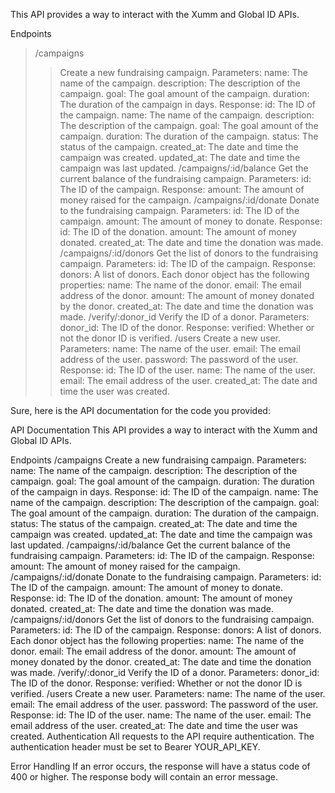 This API provides a way to interact with the Xumm and Global ID APIs.

Endpoints
>/campaigns
>>Create a new fundraising campaign.
>>Parameters:
>>name: The name of the campaign.
>>description: The description of the campaign.
>>goal: The goal amount of the campaign.
>>duration: The duration of the campaign in days.
Response:
id: The ID of the campaign.
name: The name of the campaign.
description: The description of the campaign.
goal: The goal amount of the campaign.
duration: The duration of the campaign.
status: The status of the campaign.
created_at: The date and time the campaign was created.
updated_at: The date and time the campaign was last updated.
/campaigns/:id/balance
Get the current balance of the fundraising campaign.
Parameters:
id: The ID of the campaign.
Response:
amount: The amount of money raised for the campaign.
/campaigns/:id/donate
Donate to the fundraising campaign.
Parameters:
id: The ID of the campaign.
amount: The amount of money to donate.
Response:
id: The ID of the donation.
amount: The amount of money donated.
created_at: The date and time the donation was made.
/campaigns/:id/donors
Get the list of donors to the fundraising campaign.
Parameters:
id: The ID of the campaign.
Response:
donors: A list of donors. Each donor object has the following properties:
name: The name of the donor.
email: The email address of the donor.
amount: The amount of money donated by the donor.
created_at: The date and time the donation was made.
/verify/:donor_id
Verify the ID of a donor.
Parameters:
donor_id: The ID of the donor.
Response:
verified: Whether or not the donor ID is verified.
/users
Create a new user.
Parameters:
name: The name of the user.
email: The email address of the user.
password: The password of the user.
Response:
id: The ID of the user.
name: The name of the user.
email: The email address of the user.
created_at: The date and time the user was created.


Sure, here is the API documentation for the code you provided:

API Documentation
This API provides a way to interact with the Xumm and Global ID APIs.

Endpoints
/campaigns
Create a new fundraising campaign.
Parameters:
name: The name of the campaign.
description: The description of the campaign.
goal: The goal amount of the campaign.
duration: The duration of the campaign in days.
Response:
id: The ID of the campaign.
name: The name of the campaign.
description: The description of the campaign.
goal: The goal amount of the campaign.
duration: The duration of the campaign.
status: The status of the campaign.
created_at: The date and time the campaign was created.
updated_at: The date and time the campaign was last updated.
/campaigns/:id/balance
Get the current balance of the fundraising campaign.
Parameters:
id: The ID of the campaign.
Response:
amount: The amount of money raised for the campaign.
/campaigns/:id/donate
Donate to the fundraising campaign.
Parameters:
id: The ID of the campaign.
amount: The amount of money to donate.
Response:
id: The ID of the donation.
amount: The amount of money donated.
created_at: The date and time the donation was made.
/campaigns/:id/donors
Get the list of donors to the fundraising campaign.
Parameters:
id: The ID of the campaign.
Response:
donors: A list of donors. Each donor object has the following properties:
name: The name of the donor.
email: The email address of the donor.
amount: The amount of money donated by the donor.
created_at: The date and time the donation was made.
/verify/:donor_id
Verify the ID of a donor.
Parameters:
donor_id: The ID of the donor.
Response:
verified: Whether or not the donor ID is verified.
/users
Create a new user.
Parameters:
name: The name of the user.
email: The email address of the user.
password: The password of the user.
Response:
id: The ID of the user.
name: The name of the user.
email: The email address of the user.
created_at: The date and time the user was created.
Authentication
All requests to the API require authentication. The authentication header must be set to Bearer YOUR_API_KEY.

Error Handling
If an error occurs, the response will have a status code of 400 or higher. The response body will contain an error message.
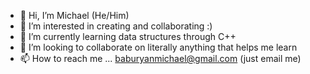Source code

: - 👋 Hi, I’m Michael (He/Him)
- 👀 I’m interested in creating and collaborating :)
- 🌱 I’m currently learning data structures through C++
- 💞️ I’m looking to collaborate on literally anything that helps me learn
- 📫 How to reach me ... baburyanmichael@gmail.com (just email me)

<!---
Myan02/Myan02 is a ✨ special ✨ repository because its `README.md` (this file) appears on your GitHub profile.
You can click the Preview link to take a look at your changes.
--->
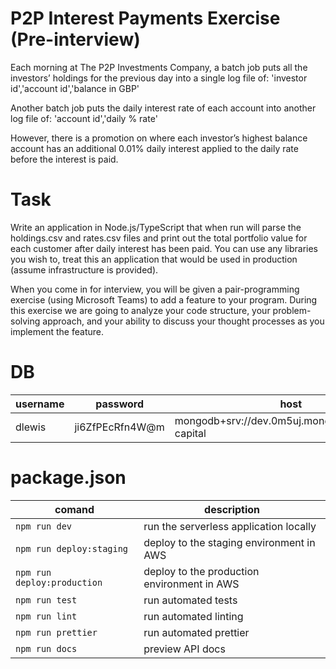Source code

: # P2P Interest Payments Exercise (Pre-interview)

Each morning at The P2P Investments Company, a batch job puts all the investors’ holdings for the previous day into a single log file of:
'investor id','account id','balance in GBP'

Another batch job puts the daily interest rate of each account into another log file of:
'account id','daily % rate'

However, there is a promotion on where each investor’s highest balance account has an additional 0.01% daily interest applied to the daily rate before the interest is paid.

# Task

Write an application in Node.js/TypeScript that when run will parse the holdings.csv and rates.csv files and print out the total portfolio value for each customer after daily interest has been paid. You can use any libraries you wish to, treat this an application that would be used in production (assume infrastructure is provided).

When you come in for interview, you will be given a pair-programming exercise (using Microsoft Teams) to add a feature to your program. During this exercise we are going to analyze your code structure, your problem-solving approach, and your ability to discuss your thought processes as you implement the feature.

# DB

| username|password|host|
|----------|------|-----|
|dlewis|ji6ZfPEcRfn4W@m|mongodb+srv://dev.0m5uj.mongodb.net/assets-capital|

# package.json
|comand|description|
|------|-----------|
|`npm run dev`| run the serverless application locally|
|`npm run deploy:staging`| deploy to the staging environment in AWS|
|`npm run deploy:production`| deploy to the production environment in AWS|
|`npm run test`| run automated tests|
|`npm run lint`| run automated linting|
|`npm run prettier`| run automated prettier|
|`npm run docs`| preview API docs|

—————

- [Exercise aim]: The answer is the full listing above, reproduced character for character, minus its images.

- [Solution]:
 This API provides a way to interact with the Xumm and Global ID APIs.

Endpoints
>/campaigns
>>Create a new fundraising campaign.
>>Parameters:
>>name: The name of the campaign.
>>description: The description of the campaign.
>>goal: The goal amount of the campaign.
>>duration: The duration of the campaign in days.
Response:
id: The ID of the campaign.
name: The name of the campaign.
description: The description of the campaign.
goal: The goal amount of the campaign.
duration: The duration of the campaign.
status: The status of the campaign.
created_at: The date and time the campaign was created.
updated_at: The date and time the campaign was last updated.
/campaigns/:id/balance
Get the current balance of the fundraising campaign.
Parameters:
id: The ID of the campaign.
Response:
amount: The amount of money raised for the campaign.
/campaigns/:id/donate
Donate to the fundraising campaign.
Parameters:
id: The ID of the campaign.
amount: The amount of money to donate.
Response:
id: The ID of the donation.
amount: The amount of money donated.
created_at: The date and time the donation was made.
/campaigns/:id/donors
Get the list of donors to the fundraising campaign.
Parameters:
id: The ID of the campaign.
Response:
donors: A list of donors. Each donor object has the following properties:
name: The name of the donor.
email: The email address of the donor.
amount: The amount of money donated by the donor.
created_at: The date and time the donation was made.
/verify/:donor_id
Verify the ID of a donor.
Parameters:
donor_id: The ID of the donor.
Response:
verified: Whether or not the donor ID is verified.
/users
Create a new user.
Parameters:
name: The name of the user.
email: The email address of the user.
password: The password of the user.
Response:
id: The ID of the user.
name: The name of the user.
email: The email address of the user.
created_at: The date and time the user was created.


Sure, here is the API documentation for the code you provided:

API Documentation
This API provides a way to interact with the Xumm and Global ID APIs.

Endpoints
/campaigns
Create a new fundraising campaign.
Parameters:
name: The name of the campaign.
description: The description of the campaign.
goal: The goal amount of the campaign.
duration: The duration of the campaign in days.
Response:
id: The ID of the campaign.
name: The name of the campaign.
description: The description of the campaign.
goal: The goal amount of the campaign.
duration: The duration of the campaign.
status: The status of the campaign.
created_at: The date and time the campaign was created.
updated_at: The date and time the campaign was last updated.
/campaigns/:id/balance
Get the current balance of the fundraising campaign.
Parameters:
id: The ID of the campaign.
Response:
amount: The amount of money raised for the campaign.
/campaigns/:id/donate
Donate to the fundraising campaign.
Parameters:
id: The ID of the campaign.
amount: The amount of money to donate.
Response:
id: The ID of the donation.
amount: The amount of money donated.
created_at: The date and time the donation was made.
/campaigns/:id/donors
Get the list of donors to the fundraising campaign.
Parameters:
id: The ID of the campaign.
Response:
donors: A list of donors. Each donor object has the following properties:
name: The name of the donor.
email: The email address of the donor.
amount: The amount of money donated by the donor.
created_at: The date and time the donation was made.
/verify/:donor_id
Verify the ID of a donor.
Parameters:
donor_id: The ID of the donor.
Response:
verified: Whether or not the donor ID is verified.
/users
Create a new user.
Parameters:
name: The name of the user.
email: The email address of the user.
password: The password of the user.
Response:
id: The ID of the user.
name: The name of the user.
email: The email address of the user.
created_at: The date and time the user was created.
Authentication
All requests to the API require authentication. The authentication header must be set to Bearer YOUR_API_KEY.

Error Handling
If an error occurs, the response will have a status code of 400 or higher. The response body will contain an error message.
Source code

: - 👋 Hi, I’m Michael (He/Him)
- 👀 I’m interested in creating and collaborating :)
- 🌱 I’m currently learning data structures through C++
- 💞️ I’m looking to collaborate on literally anything that helps me learn
- 📫 How to reach me ... baburyanmichael@gmail.com (just email me)

<!---
Myan02/Myan02 is a ✨ special ✨ repository because its `README.md` (this file) appears on your GitHub profile.
You can click the Preview link to take a look at your changes.
--->
Source code

: # P2P Interest Payments Exercise (Pre-interview)

Each morning at The P2P Investments Company, a batch job puts all the investors’ holdings for the previous day into a single log file of:
'investor id','account id','balance in GBP'

Another batch job puts the daily interest rate of each account into another log file of:
'account id','daily % rate'

However, there is a promotion on where each investor’s highest balance account has an additional 0.01% daily interest applied to the daily rate before the interest is paid.

# Task

Write an application in Node.js/TypeScript that when run will parse the holdings.csv and rates.csv files and print out the total portfolio value for each customer after daily interest has been paid. You can use any libraries you wish to, treat this an application that would be used in production (assume infrastructure is provided).

When you come in for interview, you will be given a pair-programming exercise (using Microsoft Teams) to add a feature to your program. During this exercise we are going to analyze your code structure, your problem-solving approach, and your ability to discuss your thought processes as you implement the feature.

# DB

| username|password|host|
|----------|------|-----|
|dlewis|ji6ZfPEcRfn4W@m|mongodb+srv://dev.0m5uj.mongodb.net/assets-capital|

# package.json
|comand|description|
|------|-----------|
|`npm run dev`| run the serverless application locally|
|`npm run deploy:staging`| deploy to the staging environment in AWS|
|`npm run deploy:production`| deploy to the production environment in AWS|
|`npm run test`| run automated tests|
|`npm run lint`| run automated linting|
|`npm run prettier`| run automated prettier|
|`npm run docs`| preview API docs|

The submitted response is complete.